1830250 Members
3547 Online
110000 Solutions
New Discussion

script tips help

 
SOLVED
Go to solution
sheevm
Regular Advisor

script tips help

Hi All,

I have in my put file, each line contains "|" delimiter. I have to process this file counting the number of pipes. If the count is not 18 I have to put those line into a different files.

Basically spilt the files into two.

on file with lines that has 18 pipes.
other lines.

Please see the sample input line:

C|2630|000000058|No Item Name Available||9||||||||1|1|1|1|1|N

thanks
be good and do good
25 REPLIES 25
Peter Nikitka
Honored Contributor
Solution

Re: script tips help

Hi,

18 delimiters == 19 fields; awk solution:

awk -F'|' 'NF != 19' infile >outfile

mfG Peter
The Universe is a pretty big place, it's bigger than anything anyone has ever dreamed of before. So if it's just us, seems like an awful waste of space, right? Jodie Foster in "Contact"
Bob E Campbell
Honored Contributor

Re: script tips help

After thinking about it I thought that keeping this code dumb was the best option. I suggest the following...

#! /usr/bin/sh

LINE="C|2630|000000058|No Item Name Available||9||||||||1|1|1|1|1|N"

numFields=1
subLINE=${LINE#*\|}

while [[ ${subLINE} != ${LINE} && -n ${subLINE} ]]
do
(( numFields = $numFields + 1 ))
subLINE=${subLINE#*\|}
done

print "$numFields"


Add your "read LINE" and similar code as needed.
Hein van den Heuvel
Honored Contributor

Re: script tips help

awk -F'|' 'NF != 19' infile >outfile

Peters solution will give the bad lines.

You woudl need a secong run over the file to give the good lines:

awk -F'|' 'NF == 19' infile > good

Or combine them with

awk -F'|' 'NF==19 {print} NF!=19{print > "Bad.txt\"' Good.txt


Or

awk -F'|' '{ if (NF==19) {print} else {print > "Bad.txt\"}' Good.txt

Hein.



Hein van den Heuvel
Honored Contributor

Re: script tips help

Ooops, remove teh \ from \" in my suggestions. Testing on Windoze again...

Hein.
sheevm
Regular Advisor

Re: script tips help

All,

Thanks a lot for the tips. I will try and let you know and assign points.

kesh
be good and do good
sheevm
Regular Advisor

Re: script tips help

Hi All,

The solution works with two passes. For some reason I am not able to make it work with one pass. I can live with it for now.

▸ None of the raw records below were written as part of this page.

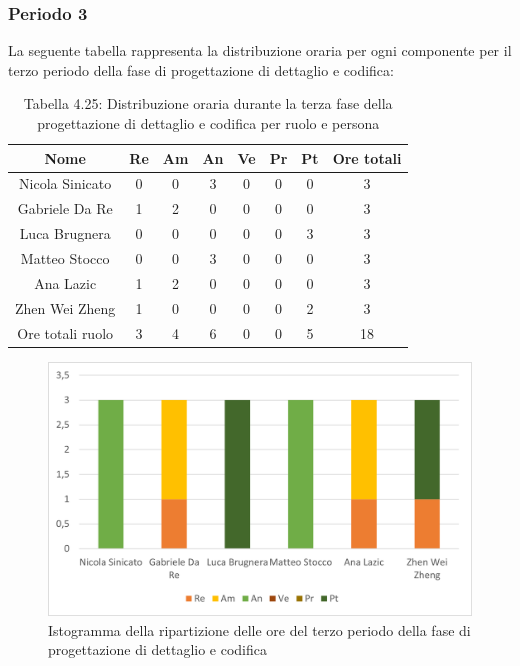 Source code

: \subsubsection{Periodo 3}
%
La seguente tabella rappresenta la distribuzione oraria per ogni componente per il terzo periodo della fase di progettazione di dettaglio e codifica:
\begin{table}[h]
	\setlength\extrarowheight{5pt}
	\centering
	\begin{tabularx}{\textwidth}{|ccccccc|c|}
		\hline
		\rowcolor{white}
		\textbf{Nome} & \textbf{Re} & \textbf{Am} & \textbf{An} & \textbf{Ve} & \textbf{Pr}& \textbf{Pt} & \textbf{Ore totali} \\
		\hline
		Nicola Sinicato &0&0&3&0&0&0&3 \\
		Gabriele Da Re &1&2&0&0&0&0&3 \\
		Luca Brugnera &0&0&0&0&0&3&3 \\
		Matteo Stocco &0&0&3&0&0&0&3 \\
		Ana Lazic &1&2&0&0&0&0&3 \\
		Zhen Wei Zheng &1&0&0&0&0&2&3 \\
		\hline
		Ore totali ruolo &3&4&6&0&0&5&18 \\
		\hline
	\end{tabularx}
	\vspace{10pt}
	\caption{Tabella 4.25: Distribuzione oraria durante la terza fase della progettazione di dettaglio e codifica per ruolo e persona}
\end{table}
\begin{figure}[H]
    \centering
    \includegraphics[scale=0.6]{img/grafi preventivo/istogrammi/codifica/periodo3.png}
    \caption{Istogramma della ripartizione delle ore del terzo periodo della fase di progettazione di dettaglio e codifica}
\end{figure}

Another question is I have this file 2GB I need to split the file into 20MB files. Can someone help with any tips on this?

Thanks
kesh
be good and do good
James R. Ferguson
Acclaimed Contributor

Re: script tips help

Hi:

> Another question is I have this file 2GB I need to split the file into 20MB files. Can someone help with any tips on this?

See the manpages for 'split':

http://docs.hp.com/en/B2355-60127/split.1.html

http://docs.hp.com/en/B2355-60127/csplit.1.html

Regards!

...JRF...
sheevm
Regular Advisor

Re: script tips help

I just got more request on this script:

1. Input file is 2GB I need to split this into 20MB chuncks

2. First field in each line must be replaced by "R" from "C" except the last line must be "X"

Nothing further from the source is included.